═══ Source material

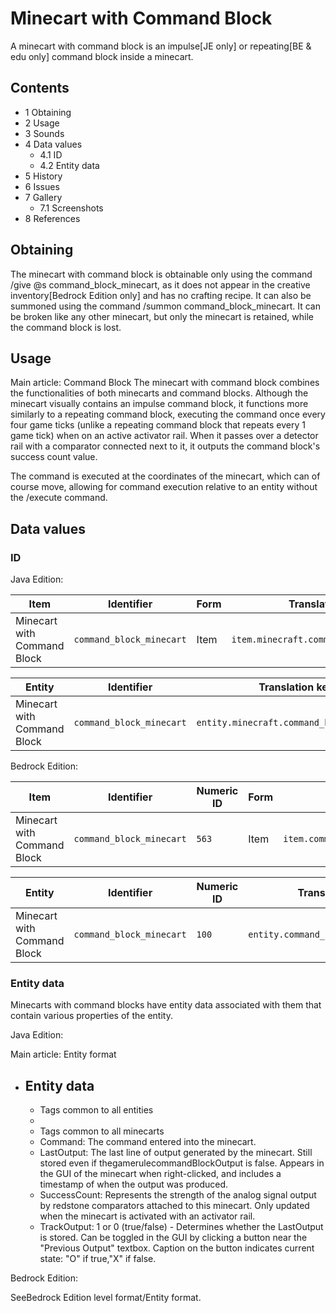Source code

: # Minecart with Command Block
A minecart with command block is an impulse‌[JE  only] or repeating‌[BE & edu  only] command block inside a minecart.

## Contents
- 1 Obtaining
- 2 Usage
- 3 Sounds
- 4 Data values
	- 4.1 ID
	- 4.2 Entity data
- 5 History
- 6 Issues
- 7 Gallery
	- 7.1 Screenshots
- 8 References

## Obtaining
The minecart with command block is obtainable only using the command /give @s command_block_minecart, as it does not appear in the creative inventory‌[Bedrock Edition  only] and has no crafting recipe. It can also be summoned using the command /summon command_block_minecart. It can be broken like any other minecart, but only the minecart is retained, while the command block is lost.

## Usage
Main article: Command Block
The minecart with command block combines the functionalities of both minecarts and command blocks. Although the minecart visually contains an impulse command block, it functions more similarly to a repeating command block,  executing the command once every four game ticks (unlike a repeating command block that repeats every 1 game tick) when on an active activator rail. When it passes over a detector rail with a comparator connected next to it, it outputs the command block's success count value.

The command is executed at the coordinates of the minecart, which can of course move, allowing for command execution relative to an entity without the /execute command.

## Data values
### ID
Java Edition:

| Item                        | Identifier               | Form | Translation key                         |
|-----------------------------|--------------------------|------|-----------------------------------------|
| Minecart with Command Block | `command_block_minecart` | Item | `item.minecraft.command_block_minecart` |

| Entity                      | Identifier               | Translation key                           |
|-----------------------------|--------------------------|-------------------------------------------|
| Minecart with Command Block | `command_block_minecart` | `entity.minecraft.command_block_minecart` |

Bedrock Edition:

| Item                        | Identifier               | Numeric ID | Form | Translation key                    |
|-----------------------------|--------------------------|------------|------|------------------------------------|
| Minecart with Command Block | `command_block_minecart` | `563`      | Item | `item.command_block_minecart.name` |

| Entity                      | Identifier               | Numeric ID | Translation key                      |
|-----------------------------|--------------------------|------------|--------------------------------------|
| Minecart with Command Block | `command_block_minecart` | `100`      | `entity.command_block_minecart.name` |

### Entity data
Minecarts with command blocks have entity data associated with them that contain various properties of the entity. 

Java Edition:

Main article: Entity format
- Entity data
	- 
	- Tags common to all entities
	- 
	- Tags common to all minecarts
	- Command: The command entered into the minecart.
	- LastOutput: The last line of output generated by the minecart. Still stored even if thegamerulecommandBlockOutput is false. Appears in the GUI of the minecart when right-clicked, and includes a timestamp of when the output was produced.
	- SuccessCount: Represents the strength of the analog signal output by redstone comparators attached to this minecart. Only updated when the minecart is activated with an activator rail.
	- TrackOutput: 1 or 0 (true/false) - Determines whether the LastOutput is stored. Can be toggled in the GUI by clicking a button near the "Previous Output" textbox. Caption on the button indicates current state: "O" if true,"X" if false.

Bedrock Edition:

SeeBedrock Edition level format/Entity format.

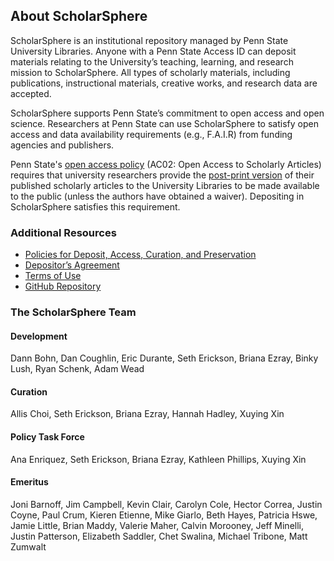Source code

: ## About ScholarSphere 

ScholarSphere is an institutional repository managed by Penn State University Libraries. Anyone with a Penn State Access ID can deposit materials relating to the University’s teaching, learning, and research mission to ScholarSphere. All types of scholarly materials, including publications, instructional materials, creative works, and research data are accepted.

ScholarSphere supports Penn State’s commitment to open access and open science. Researchers at Penn State can use ScholarSphere to satisfy open access and data availability requirements (e.g., F.A.I.R) from funding agencies and publishers. 

Penn State's [open access policy](https://openaccess.psu.edu/)  (AC02: Open Access to Scholarly Articles) requires that university researchers provide the [post-print version](http://psu.libanswers.com/faq/273465) of their published scholarly articles to the University Libraries to be made available to the public (unless the authors have obtained a waiver). Depositing in ScholarSphere satisfies this requirement. 

### Additional Resources

- [Policies for Deposit, Access, Curation, and Preservation](/policies)
- [Depositor’s Agreement](/agreement)
- [Terms of Use](/terms)
- [GitHub Repository](https://github.com/psu-stewardship/scholarsphere)

### The ScholarSphere Team

#### Development

Dann Bohn, Dan Coughlin, Eric Durante, Seth Erickson, Briana Ezray, Binky Lush, Ryan Schenk, Adam Wead

#### Curation

Allis Choi, Seth Erickson, Briana Ezray, Hannah Hadley, Xuying Xin

#### Policy Task Force

Ana Enriquez, Seth Erickson, Briana Ezray, Kathleen Phillips, Xuying Xin

#### Emeritus

Joni Barnoff, Jim Campbell, Kevin Clair, Carolyn Cole, Hector Correa, Justin Coyne, Paul Crum, Kieren Etienne, Mike Giarlo, Beth Hayes, Patricia Hswe, Jamie Little, Brian Maddy, Valerie Maher, Calvin Morooney, Jeff Minelli, Justin Patterson, Elizabeth Saddler, Chet Swalina, Michael Tribone, Matt Zumwalt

══════

On how many lines of the data does the word "stored" appear? Only the number is wanted.

Answer section: 2